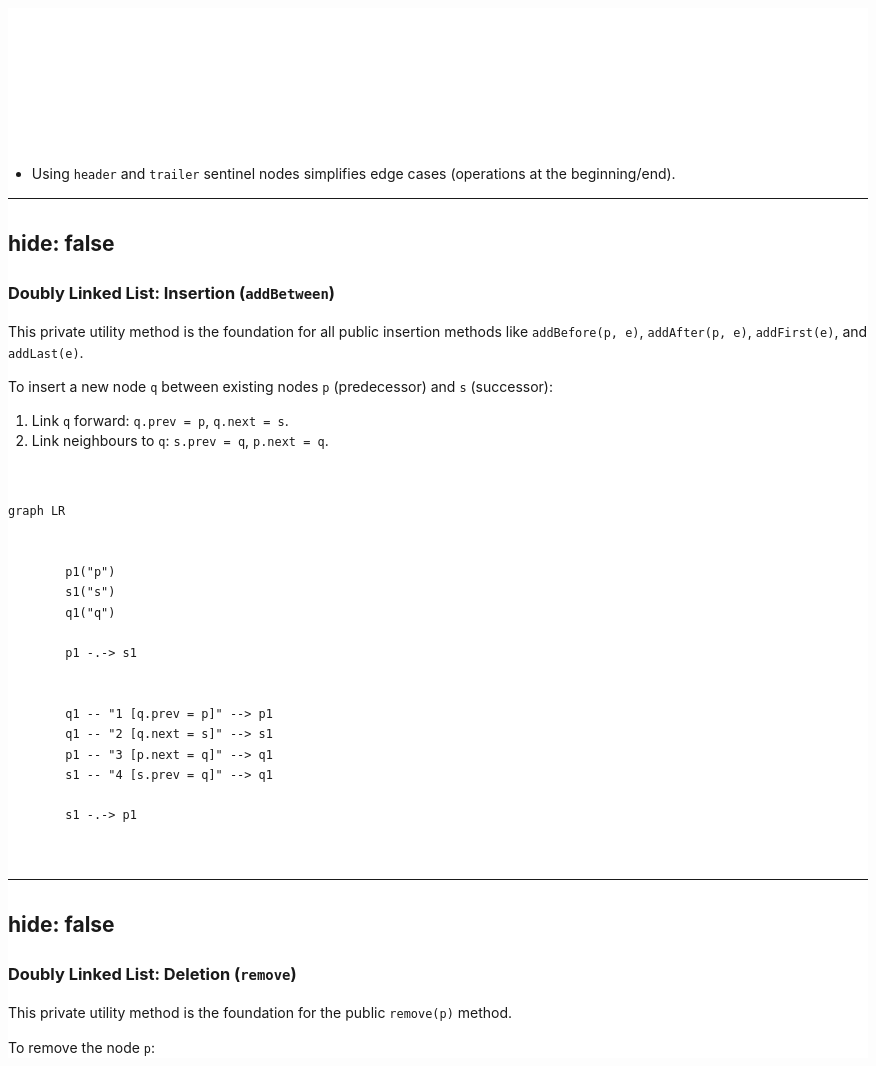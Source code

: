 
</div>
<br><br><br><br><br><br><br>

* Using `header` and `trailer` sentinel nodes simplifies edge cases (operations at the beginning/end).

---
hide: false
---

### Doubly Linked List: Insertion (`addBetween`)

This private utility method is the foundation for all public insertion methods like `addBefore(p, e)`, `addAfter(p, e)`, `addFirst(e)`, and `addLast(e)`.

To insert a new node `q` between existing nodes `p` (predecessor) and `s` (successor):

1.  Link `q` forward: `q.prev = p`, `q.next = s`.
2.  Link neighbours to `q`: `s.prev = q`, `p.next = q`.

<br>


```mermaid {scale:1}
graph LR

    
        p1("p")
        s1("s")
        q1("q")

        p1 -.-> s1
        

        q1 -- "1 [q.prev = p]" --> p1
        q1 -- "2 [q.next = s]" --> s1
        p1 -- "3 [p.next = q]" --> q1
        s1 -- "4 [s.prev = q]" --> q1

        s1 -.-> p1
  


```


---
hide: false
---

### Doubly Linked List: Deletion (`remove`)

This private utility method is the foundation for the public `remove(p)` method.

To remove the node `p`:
::::
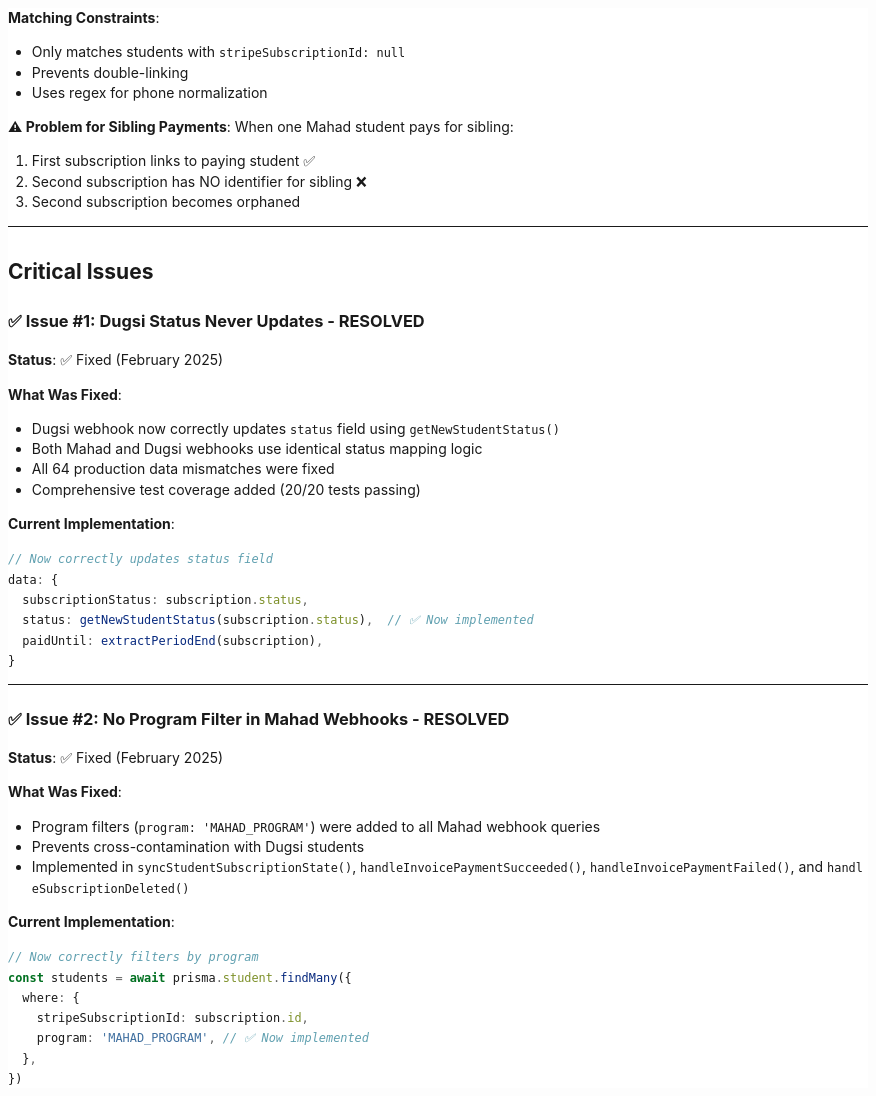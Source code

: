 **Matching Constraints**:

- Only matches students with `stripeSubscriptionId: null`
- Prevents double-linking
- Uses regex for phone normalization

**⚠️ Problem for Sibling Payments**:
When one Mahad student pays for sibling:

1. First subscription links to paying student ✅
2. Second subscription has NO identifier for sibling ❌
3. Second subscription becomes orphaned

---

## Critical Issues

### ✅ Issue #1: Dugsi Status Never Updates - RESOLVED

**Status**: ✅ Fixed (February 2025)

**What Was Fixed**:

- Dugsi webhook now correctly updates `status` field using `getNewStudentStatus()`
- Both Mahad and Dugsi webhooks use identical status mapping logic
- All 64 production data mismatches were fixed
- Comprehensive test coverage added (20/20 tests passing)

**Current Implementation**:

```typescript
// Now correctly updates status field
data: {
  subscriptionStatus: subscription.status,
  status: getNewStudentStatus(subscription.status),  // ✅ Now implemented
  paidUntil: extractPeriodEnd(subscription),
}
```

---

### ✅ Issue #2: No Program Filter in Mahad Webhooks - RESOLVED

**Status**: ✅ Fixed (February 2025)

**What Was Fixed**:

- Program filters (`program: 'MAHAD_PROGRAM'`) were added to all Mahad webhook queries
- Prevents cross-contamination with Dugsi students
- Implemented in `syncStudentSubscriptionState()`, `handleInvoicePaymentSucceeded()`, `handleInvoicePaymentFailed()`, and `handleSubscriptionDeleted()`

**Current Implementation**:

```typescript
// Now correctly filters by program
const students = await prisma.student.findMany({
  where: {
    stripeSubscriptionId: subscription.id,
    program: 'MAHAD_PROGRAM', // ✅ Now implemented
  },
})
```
::::
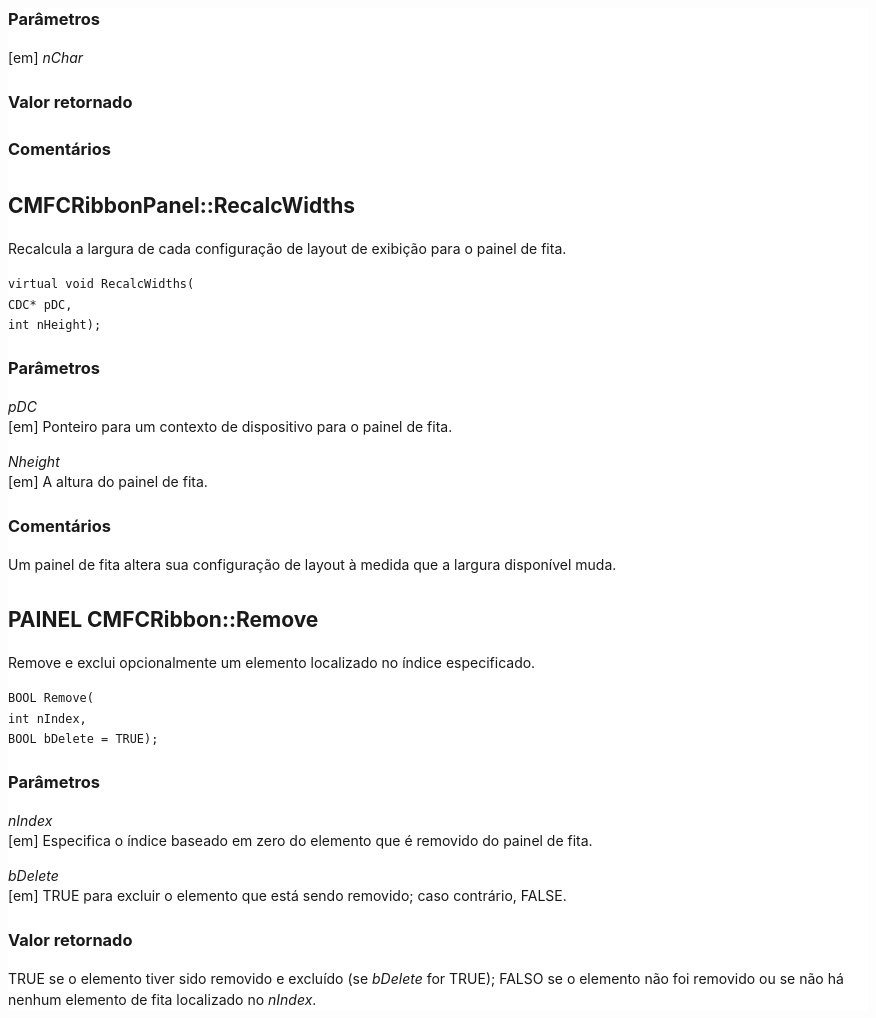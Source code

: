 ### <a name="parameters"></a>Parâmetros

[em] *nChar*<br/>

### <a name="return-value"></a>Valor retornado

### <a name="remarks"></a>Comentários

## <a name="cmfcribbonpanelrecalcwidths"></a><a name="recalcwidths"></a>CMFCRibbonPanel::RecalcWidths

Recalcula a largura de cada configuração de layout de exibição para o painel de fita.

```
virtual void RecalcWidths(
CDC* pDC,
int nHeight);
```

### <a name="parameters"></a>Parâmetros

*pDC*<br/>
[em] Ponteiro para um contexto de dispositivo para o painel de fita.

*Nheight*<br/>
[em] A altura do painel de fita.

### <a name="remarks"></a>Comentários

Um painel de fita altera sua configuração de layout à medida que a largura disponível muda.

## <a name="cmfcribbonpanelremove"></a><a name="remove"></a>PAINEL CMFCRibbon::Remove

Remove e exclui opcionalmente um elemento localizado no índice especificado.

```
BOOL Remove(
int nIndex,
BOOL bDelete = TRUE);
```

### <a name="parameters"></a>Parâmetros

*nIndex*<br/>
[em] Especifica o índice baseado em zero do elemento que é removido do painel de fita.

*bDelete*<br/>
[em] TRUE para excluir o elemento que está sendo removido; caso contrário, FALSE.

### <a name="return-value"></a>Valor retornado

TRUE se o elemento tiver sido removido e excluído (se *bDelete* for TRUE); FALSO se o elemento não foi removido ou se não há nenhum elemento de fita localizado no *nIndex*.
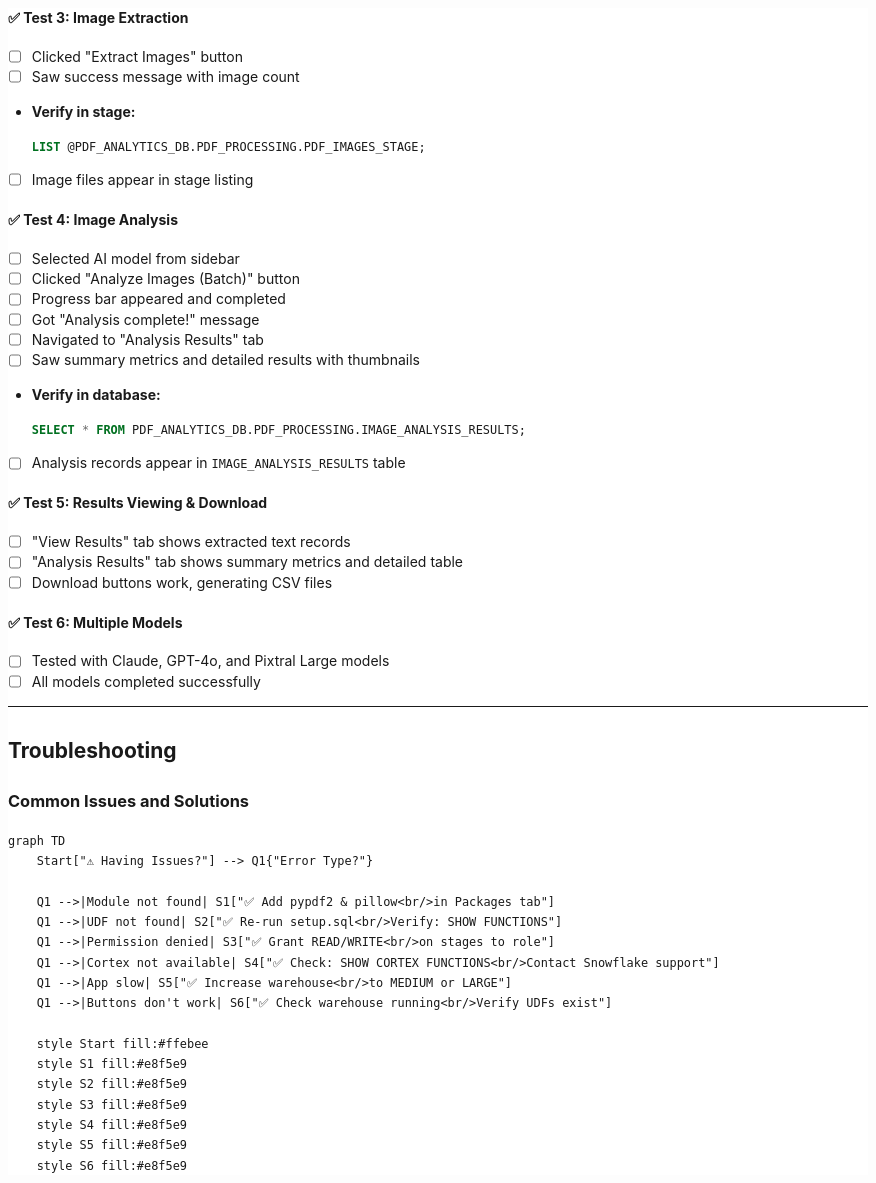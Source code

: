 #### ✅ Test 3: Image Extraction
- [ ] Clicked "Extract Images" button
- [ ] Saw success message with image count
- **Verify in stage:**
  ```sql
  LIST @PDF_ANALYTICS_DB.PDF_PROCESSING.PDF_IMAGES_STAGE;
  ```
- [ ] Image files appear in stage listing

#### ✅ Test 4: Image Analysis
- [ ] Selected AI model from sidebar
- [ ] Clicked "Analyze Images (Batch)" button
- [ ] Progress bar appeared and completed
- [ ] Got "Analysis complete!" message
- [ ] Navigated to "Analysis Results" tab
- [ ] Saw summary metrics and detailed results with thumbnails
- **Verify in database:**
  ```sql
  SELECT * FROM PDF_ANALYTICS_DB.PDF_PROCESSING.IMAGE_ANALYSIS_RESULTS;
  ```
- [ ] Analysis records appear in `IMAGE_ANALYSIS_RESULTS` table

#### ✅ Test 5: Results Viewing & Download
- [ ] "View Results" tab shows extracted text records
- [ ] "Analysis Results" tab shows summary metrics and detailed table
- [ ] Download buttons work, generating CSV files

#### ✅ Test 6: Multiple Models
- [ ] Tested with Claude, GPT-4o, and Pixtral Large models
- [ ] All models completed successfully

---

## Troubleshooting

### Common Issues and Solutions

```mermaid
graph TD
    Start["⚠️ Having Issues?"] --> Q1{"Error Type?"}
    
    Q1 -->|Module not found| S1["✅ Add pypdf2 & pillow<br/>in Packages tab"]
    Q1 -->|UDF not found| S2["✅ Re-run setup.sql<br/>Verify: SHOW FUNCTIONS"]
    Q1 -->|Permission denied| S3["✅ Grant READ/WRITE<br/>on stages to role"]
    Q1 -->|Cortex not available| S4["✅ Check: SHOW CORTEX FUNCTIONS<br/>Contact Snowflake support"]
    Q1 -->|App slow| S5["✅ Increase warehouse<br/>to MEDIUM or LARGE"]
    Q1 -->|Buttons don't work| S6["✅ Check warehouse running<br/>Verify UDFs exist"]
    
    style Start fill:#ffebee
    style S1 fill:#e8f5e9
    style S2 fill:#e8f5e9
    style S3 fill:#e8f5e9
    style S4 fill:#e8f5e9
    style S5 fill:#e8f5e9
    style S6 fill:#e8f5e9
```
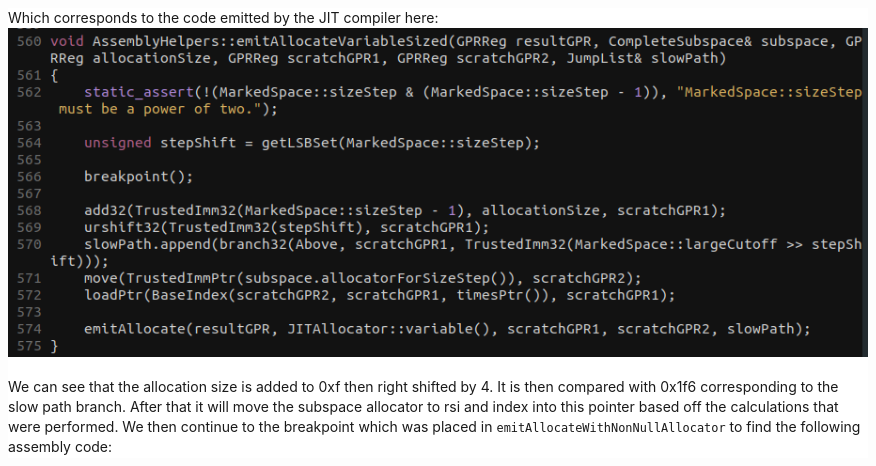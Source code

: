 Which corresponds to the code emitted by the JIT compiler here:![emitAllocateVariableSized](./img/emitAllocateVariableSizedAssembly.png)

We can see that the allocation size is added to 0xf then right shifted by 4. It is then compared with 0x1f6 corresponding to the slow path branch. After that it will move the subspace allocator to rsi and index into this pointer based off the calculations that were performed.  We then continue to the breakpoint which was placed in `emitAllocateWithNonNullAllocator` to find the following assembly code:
::::
• [What you will do]
On how many lines of the data does the word "metrics" appear? Reply with the number alone.

• [Result of the exercise]
2